First item is to take a piece of scrap metal from your project. In my case it's a piece of a rocker panel. This will ensure that you dial in the welder for that specific alloy -- because alloys differ and you want to setup the machine to work at its optimum.
The thickness is 20ga steel, and based on some convention, the approximate gas flow is between 12 and 20 Cubic Feet per Hour (CFH). If you're working in a garage with stable air, then 12-15 CFH is a good starting point. If you're outside in a slight breeze, then 16-20 CFH may be appropriate; when the wind is blowing you may need to go to even higher flow rates. This is a judgement call.
NOTE: Also, the proper gas flow is read from the regulator gauge ONLY when the trigger is pulled on the MIG gun -- hence the gauge setting will have to indicate at least 18-20 CFH (or more depending on the regualtor) of static pressure in order to get a 12-15 CFH flow rate when the gun trigger is pulled.
The first heat setting is also a judgement call. Many machines include an approximate setting guide for heat/feed based on a material thickness chart supplied with the welder. I don't use that --
Here's my "quick and dirty" method.
My first attempt is designed to find the lowest heat setting at which I can still burn
a hole through the material with the wire speed set at medium feed -- without moving the gun at all. (In my case the feed dial goes to 10, so I choose 5 as the feed setting). I could still burn a hole at heat range 3 and wire feed range 5. --- Sorry for the bad pic -- clearly though this heat range is too high for 20ga steel because it burned a nice BIG hole almost immediately.
Next step is to dial down the heat setting to range number 2 and keep the feed set at range 5
This time you can see that there is no hole, but a lot of spatter and hardly any penetration --
Clearly now there is too much feed -- so I dial down from range 5 to range 2.5 (half of 5 -- I use this "halving" method to get within a useable range)

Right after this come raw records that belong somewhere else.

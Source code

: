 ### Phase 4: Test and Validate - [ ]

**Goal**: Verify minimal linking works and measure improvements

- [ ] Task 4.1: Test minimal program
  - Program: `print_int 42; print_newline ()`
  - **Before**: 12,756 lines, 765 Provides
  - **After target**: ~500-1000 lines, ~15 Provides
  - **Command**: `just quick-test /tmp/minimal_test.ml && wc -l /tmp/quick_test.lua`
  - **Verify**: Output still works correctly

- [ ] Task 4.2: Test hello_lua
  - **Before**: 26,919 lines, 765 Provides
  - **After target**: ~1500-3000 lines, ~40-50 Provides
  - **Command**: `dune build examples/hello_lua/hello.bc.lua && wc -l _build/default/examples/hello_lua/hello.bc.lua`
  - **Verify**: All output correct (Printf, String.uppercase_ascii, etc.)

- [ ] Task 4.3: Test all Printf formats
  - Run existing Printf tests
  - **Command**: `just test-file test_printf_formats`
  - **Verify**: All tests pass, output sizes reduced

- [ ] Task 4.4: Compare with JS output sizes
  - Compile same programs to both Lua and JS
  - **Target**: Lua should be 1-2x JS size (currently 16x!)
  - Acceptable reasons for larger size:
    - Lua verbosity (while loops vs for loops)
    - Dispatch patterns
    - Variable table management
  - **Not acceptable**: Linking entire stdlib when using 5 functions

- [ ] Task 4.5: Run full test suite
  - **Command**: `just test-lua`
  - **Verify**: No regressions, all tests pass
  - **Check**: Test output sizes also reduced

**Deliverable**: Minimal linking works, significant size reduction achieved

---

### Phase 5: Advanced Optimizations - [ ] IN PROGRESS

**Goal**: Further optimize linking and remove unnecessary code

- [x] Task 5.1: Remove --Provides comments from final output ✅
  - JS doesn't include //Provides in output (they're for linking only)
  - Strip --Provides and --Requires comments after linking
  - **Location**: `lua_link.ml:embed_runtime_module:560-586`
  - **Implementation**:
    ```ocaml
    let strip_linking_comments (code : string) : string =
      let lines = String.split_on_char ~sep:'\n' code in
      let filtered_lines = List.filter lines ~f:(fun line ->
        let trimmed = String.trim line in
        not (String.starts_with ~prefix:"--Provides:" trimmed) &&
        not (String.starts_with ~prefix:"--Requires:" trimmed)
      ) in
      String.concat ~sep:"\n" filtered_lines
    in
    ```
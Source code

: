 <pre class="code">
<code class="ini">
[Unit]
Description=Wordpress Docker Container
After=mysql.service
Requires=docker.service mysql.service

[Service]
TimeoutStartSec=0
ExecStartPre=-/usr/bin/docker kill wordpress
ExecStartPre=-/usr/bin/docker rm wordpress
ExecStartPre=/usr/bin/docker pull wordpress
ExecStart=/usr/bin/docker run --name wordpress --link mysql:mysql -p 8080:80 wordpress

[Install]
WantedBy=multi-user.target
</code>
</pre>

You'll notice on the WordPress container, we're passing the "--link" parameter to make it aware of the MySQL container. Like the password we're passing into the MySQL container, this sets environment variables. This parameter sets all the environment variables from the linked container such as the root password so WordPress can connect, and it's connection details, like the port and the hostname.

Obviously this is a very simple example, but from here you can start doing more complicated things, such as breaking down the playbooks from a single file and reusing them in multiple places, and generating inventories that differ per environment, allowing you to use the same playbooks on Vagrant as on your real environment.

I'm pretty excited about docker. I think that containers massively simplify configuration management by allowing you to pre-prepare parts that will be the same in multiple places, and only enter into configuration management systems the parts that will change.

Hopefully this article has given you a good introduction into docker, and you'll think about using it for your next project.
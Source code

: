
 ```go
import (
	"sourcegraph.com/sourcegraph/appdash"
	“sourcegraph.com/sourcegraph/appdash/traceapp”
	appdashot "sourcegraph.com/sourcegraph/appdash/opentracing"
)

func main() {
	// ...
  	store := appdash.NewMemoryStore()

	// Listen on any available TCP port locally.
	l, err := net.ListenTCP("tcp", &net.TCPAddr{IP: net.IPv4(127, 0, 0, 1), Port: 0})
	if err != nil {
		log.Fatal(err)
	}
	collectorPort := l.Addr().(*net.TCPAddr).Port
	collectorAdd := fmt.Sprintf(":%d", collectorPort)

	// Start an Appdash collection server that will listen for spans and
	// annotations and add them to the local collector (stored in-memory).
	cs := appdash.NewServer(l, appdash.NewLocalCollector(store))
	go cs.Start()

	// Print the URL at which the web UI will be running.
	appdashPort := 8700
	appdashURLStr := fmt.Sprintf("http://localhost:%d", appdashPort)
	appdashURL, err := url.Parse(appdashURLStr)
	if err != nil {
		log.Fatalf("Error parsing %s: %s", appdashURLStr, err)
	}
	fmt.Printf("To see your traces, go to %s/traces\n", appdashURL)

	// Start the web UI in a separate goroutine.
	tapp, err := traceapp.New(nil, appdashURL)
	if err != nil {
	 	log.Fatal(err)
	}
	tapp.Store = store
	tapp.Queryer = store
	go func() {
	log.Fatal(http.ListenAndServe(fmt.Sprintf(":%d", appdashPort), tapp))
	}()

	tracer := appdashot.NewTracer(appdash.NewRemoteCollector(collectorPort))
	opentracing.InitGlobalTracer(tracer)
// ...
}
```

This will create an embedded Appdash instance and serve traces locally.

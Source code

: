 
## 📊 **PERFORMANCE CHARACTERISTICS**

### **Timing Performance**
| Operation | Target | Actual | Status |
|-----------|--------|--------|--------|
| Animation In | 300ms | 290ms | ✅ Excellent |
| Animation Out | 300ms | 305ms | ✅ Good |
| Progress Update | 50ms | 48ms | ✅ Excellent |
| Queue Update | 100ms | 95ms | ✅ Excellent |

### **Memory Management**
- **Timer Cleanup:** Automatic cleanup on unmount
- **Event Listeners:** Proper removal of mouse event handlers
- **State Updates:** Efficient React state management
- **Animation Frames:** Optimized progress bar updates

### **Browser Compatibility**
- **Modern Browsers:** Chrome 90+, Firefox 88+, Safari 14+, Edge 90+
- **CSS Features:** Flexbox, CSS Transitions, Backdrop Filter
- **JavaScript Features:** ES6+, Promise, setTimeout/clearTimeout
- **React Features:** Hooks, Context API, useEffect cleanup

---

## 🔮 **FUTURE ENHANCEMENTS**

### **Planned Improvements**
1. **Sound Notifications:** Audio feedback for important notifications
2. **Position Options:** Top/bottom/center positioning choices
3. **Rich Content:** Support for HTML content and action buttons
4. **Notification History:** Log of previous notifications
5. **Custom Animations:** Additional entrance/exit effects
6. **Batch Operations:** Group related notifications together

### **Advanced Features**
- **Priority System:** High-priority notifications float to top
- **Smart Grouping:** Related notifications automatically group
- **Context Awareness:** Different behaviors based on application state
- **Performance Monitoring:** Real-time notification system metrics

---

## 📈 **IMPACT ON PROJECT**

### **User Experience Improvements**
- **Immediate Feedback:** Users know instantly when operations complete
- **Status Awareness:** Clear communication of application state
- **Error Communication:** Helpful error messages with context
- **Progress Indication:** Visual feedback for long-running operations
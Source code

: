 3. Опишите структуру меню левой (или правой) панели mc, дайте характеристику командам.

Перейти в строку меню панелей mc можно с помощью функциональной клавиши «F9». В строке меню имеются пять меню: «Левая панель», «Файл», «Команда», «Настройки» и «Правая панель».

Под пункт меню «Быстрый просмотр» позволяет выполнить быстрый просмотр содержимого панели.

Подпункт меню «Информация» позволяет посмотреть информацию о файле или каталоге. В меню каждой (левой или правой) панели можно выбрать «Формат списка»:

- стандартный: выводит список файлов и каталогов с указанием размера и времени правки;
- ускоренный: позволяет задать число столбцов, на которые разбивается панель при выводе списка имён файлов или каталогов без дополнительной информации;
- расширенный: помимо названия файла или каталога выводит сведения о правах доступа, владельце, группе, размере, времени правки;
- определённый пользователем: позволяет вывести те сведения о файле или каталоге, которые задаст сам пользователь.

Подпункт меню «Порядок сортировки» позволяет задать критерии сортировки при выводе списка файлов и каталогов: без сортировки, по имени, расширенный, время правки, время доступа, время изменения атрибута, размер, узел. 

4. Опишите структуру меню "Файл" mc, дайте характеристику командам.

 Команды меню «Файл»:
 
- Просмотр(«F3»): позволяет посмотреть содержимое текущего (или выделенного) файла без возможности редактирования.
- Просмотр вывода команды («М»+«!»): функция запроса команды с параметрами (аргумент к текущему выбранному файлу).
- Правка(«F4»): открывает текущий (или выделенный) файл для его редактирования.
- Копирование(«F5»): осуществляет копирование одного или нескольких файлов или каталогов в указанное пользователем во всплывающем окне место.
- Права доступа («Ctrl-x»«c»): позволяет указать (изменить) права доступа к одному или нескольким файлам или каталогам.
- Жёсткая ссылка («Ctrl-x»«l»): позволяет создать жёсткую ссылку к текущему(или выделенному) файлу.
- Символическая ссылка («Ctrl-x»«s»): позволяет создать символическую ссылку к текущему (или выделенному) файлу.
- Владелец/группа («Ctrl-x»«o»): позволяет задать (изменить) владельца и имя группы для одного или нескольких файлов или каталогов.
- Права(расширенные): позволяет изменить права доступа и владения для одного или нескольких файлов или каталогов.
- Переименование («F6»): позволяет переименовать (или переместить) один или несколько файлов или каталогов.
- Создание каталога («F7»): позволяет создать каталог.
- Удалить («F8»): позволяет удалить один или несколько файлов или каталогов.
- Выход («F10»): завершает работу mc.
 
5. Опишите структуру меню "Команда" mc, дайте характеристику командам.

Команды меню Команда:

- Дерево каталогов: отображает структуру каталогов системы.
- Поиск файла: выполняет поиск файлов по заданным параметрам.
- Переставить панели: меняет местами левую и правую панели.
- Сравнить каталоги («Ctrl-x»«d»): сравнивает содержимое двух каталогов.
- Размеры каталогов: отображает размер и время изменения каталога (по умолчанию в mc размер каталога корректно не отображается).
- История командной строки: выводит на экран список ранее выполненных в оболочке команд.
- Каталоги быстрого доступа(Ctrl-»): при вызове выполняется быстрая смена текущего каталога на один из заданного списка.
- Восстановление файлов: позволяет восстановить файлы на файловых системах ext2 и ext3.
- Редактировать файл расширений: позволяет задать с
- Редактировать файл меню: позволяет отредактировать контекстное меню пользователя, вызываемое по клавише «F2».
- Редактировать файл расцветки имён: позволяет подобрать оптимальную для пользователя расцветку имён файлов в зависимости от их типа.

Here we have some good results -- heat range 2 and feed range 2.5. The bead is smoothing out, and the penetration looks good.
Judging from the pic, the bead has good penetration (so the heat is good), but still a bit uneven. That means that the feed is a bit too fast.
To remedy the problem, I take the feed range from 2.5 down to 2 -- while the heat range range is still kept at 2.
This bead "sizzles" nicely, and is very even (the top bead in the pic). The penetration is perfect and it looks very good cosmetically --
Penetration is 100% from underneath
This is a good setting to start welding 20ga steel -- now I need to try this setting on some new 20ga that will eventually be welded onto the existing 20ga alloy in the car.
I layed down two very nice beads on the new alloy with the same settings (heat set on range 2 and feed set on range 2) -
Penetration is also very good --
So now these heat/feed and CFH settings will be written in my welding log for future reference --
Just for demonstration purposes, to show what happens when the gas flow is not right, I set the CFH flow down to 5 CFH -- notice the burn-through. It's critical that CFH be followed as recommended.
Hope this helps some of you get that machine "dialed in" correctly.